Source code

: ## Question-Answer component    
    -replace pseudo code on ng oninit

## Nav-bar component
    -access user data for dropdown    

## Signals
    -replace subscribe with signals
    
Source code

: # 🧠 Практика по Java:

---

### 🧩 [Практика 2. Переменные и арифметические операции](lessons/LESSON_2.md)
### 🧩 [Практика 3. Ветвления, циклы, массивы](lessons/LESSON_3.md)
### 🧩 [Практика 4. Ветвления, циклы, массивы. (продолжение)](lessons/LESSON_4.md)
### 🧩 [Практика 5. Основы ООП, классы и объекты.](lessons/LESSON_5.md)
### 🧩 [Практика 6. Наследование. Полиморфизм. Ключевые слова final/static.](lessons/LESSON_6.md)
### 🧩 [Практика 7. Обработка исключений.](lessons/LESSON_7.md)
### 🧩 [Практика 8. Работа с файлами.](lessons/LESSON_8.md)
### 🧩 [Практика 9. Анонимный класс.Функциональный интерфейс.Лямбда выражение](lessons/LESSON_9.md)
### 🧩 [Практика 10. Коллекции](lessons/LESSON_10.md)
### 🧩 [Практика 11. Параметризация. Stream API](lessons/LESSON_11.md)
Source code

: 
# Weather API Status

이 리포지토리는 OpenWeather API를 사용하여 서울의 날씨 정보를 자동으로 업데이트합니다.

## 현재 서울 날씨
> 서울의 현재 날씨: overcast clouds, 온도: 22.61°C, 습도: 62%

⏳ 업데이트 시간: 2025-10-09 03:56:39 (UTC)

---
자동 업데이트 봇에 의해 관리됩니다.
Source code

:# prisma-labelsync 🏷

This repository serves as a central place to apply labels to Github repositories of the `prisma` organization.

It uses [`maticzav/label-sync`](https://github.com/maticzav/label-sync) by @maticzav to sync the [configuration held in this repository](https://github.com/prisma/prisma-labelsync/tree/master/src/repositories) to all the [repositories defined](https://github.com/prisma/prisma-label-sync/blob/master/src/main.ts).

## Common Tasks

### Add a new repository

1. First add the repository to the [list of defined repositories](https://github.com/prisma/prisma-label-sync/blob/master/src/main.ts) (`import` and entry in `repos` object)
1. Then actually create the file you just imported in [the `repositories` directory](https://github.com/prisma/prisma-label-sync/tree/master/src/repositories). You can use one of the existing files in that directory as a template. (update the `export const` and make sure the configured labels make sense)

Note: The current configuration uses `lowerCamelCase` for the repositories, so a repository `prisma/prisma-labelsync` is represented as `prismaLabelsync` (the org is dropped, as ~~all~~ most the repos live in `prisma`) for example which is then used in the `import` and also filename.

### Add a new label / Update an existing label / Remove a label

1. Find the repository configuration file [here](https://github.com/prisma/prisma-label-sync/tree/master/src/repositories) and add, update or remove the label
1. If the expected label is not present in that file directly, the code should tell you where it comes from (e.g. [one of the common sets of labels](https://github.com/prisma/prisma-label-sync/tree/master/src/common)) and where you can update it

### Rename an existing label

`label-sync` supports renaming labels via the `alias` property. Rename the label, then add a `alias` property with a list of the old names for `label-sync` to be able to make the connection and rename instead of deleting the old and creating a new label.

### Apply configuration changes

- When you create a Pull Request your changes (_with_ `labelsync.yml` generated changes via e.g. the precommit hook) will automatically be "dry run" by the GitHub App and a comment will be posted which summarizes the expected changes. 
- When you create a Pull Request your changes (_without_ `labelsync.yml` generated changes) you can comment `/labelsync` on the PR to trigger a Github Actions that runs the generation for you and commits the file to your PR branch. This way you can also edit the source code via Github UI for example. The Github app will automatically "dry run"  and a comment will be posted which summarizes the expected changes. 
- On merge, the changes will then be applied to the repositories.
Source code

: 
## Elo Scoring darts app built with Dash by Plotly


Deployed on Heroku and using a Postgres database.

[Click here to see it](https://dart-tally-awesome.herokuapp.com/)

WORK REQUEST -> Only the lines above starting with the one with "### Add a new repository" and going through the one with "### Add a new label" are to be copied, word for word and with both ends kept.

YOUR SOLUTION ->
### Add a new repository

1. First add the repository to the [list of defined repositories](https://github.com/prisma/prisma-label-sync/blob/master/src/main.ts) (`import` and entry in `repos` object)
1. Then actually create the file you just imported in [the `repositories` directory](https://github.com/prisma/prisma-label-sync/tree/master/src/repositories). You can use one of the existing files in that directory as a template. (update the `export const` and make sure the configured labels make sense)

Note: The current configuration uses `lowerCamelCase` for the repositories, so a repository `prisma/prisma-labelsync` is represented as `prismaLabelsync` (the org is dropped, as ~~all~~ most the repos live in `prisma`) for example which is then used in the `import` and also filename.

### Add a new label / Update an existing label / Remove a label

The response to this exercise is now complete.